Politik : Grüner Bauch und reale Einsicht (Leitartikel)

Christoph von Marschall

Der Oberrealo, der heimliche Vorsitzende, der die Grünen lenken möchte - Joschka Fischers Bild wird dominiert von seinem Auftreten als Parteipolitiker. Das verdeckt den Blick auf seine Außenpolitik. Schade, denn die hat eine genauere Betrachtung durchaus verdient - und nötig.

Hört man sich im Ausland und bei deutschen Experten um, so überwiegt die Einschätzung: Fischer ist ein ziemlich guter Außenminister. Das stimmt. Das Kompliment spiegelt allerdings auch die anfängliche Skepsis gegenüber dem früheren Pazifisten. Gelobt werden nämlich nicht etwaige "grüne" Akzente. Am stärksten wird Fischer dort eingeschätzt, wo er für Kontinuität und Verlässlichkeit steht. Etwa, wie er seine Partei in den Kosovo-Einsatz führte. Anerkennung verdient er auch dafür, dass er dem Auswärtigen Amt Selbstbewusstsein zurückgegeben hat. Durch kluge Personalpolitik: Er beließ viele Spitzenkräfte in Schlüsselpositionen. Und durch sein Gewicht: Das AA ist der Außenpolitik des Kanzleramts nicht mehr nachgeordnet.
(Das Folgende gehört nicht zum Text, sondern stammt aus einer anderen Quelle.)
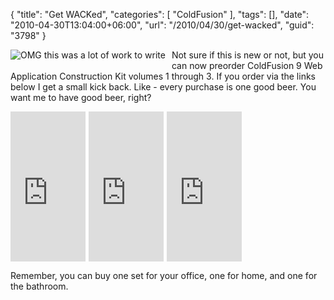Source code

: {
	"title": "Get WACKed",
	"categories": [
		"ColdFusion"
	],
	"tags": [],
	"date": "2010-04-30T13:04:00+06:00",
	"url": "/2010/04/30/get-wacked",
	"guid": "3798"
}

<img src="https://static.raymondcamden.com/images/cfjedi/cfwack9.jpg" title="OMG this was a lot of work to write" align="left" style="margin-right:10px;margin-bottom:10px" />

Not sure if this is new or not, but you can now preorder ColdFusion 9 Web Application Construction Kit volumes 1 through 3. If you order via the links below I get a small kick back. Like - every purchase is one good beer. You want me to have good beer, right?
<br clear="left">

<iframe src="http://rcm-na.amazon-adsystem.com/e/cm?lt1=_top&bc1=000000&IS2=1&nou=1&bg1=FFFFFF&fc1=000000&lc1=0000FF&t=raymondcamden-20&o=1&p=8&l=as1&m=amazon&f=ifr&asins=032166034X" style="width:120px;height:240px;float:left;margin-right:5px" scrolling="no" marginwidth="0" marginheight="0" frameborder="0"></iframe>

<iframe src="http://rcm-na.amazon-adsystem.com/e/cm?lt1=_top&bc1=000000&IS2=1&nou=1&bg1=FFFFFF&fc1=000000&lc1=0000FF&t=raymondcamden-20&o=1&p=8&l=as1&m=amazon&f=ifr&asins=0321679199" style="width:120px;height:240px;float:left;margin-right:5px" scrolling="no" marginwidth="0" marginheight="0" frameborder="0"></iframe>

<iframe src="http://rcm-na.amazon-adsystem.com/e/cm?lt1=_top&bc1=000000&IS2=1&nou=1&bg1=FFFFFF&fc1=000000&lc1=0000FF&t=raymondcamden-20&o=1&p=8&l=as1&m=amazon&f=ifr&asins=0321679202" style="width:120px;height:240px;float:left;margin-right:5px" scrolling="no" marginwidth="0" marginheight="0" frameborder="0"></iframe>
<br clear="left">
<p>

Remember, you can buy one set for your office, one for home, and one for the bathroom.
Eingestehen müsste Fischer jedoch, dass zwei Ratgeber sich als unzuverlässig erwiesen haben: der Blick auf grüne Parteipositionen und Entscheidungen aus dem Bauch. Sie sorgen für ein Wechselspiel von moralischer Überhöhung und kalter Realpolitik. Den Vorschlag gleich nach Amtsantritt, die Nato solle die Option auf den Ersteinsatz von Atomwaffen aufgeben, hat er nach der harten Kritik der Verbündeten nicht wiederholt. Bündnistreue - das genügte dem Kanzler im Kosovo als Begründung für die deutsche Beteiligung. Nicht aber Fischer, er brauchte eine moralische, die moralischste: der erste Krieg im Namen der Menschenrechte. Das grüne Unbehagen jedoch blieb. Das sollte Ost-Timor kompensieren: ein "guter" UN-Einsatz mit äußerst humanitären Zielen. Gegenüber Russland folgt dann wieder der Schwenk zum schieren Realpolitiker, trotz Tschetschenien. Für die Kehrtwende zur Hypermoral sorgt wenig später der Haider-Boykott gegen Österreich. Zurück bleibt der Eindruck einer bisweilen cholerischen Außenpolitik.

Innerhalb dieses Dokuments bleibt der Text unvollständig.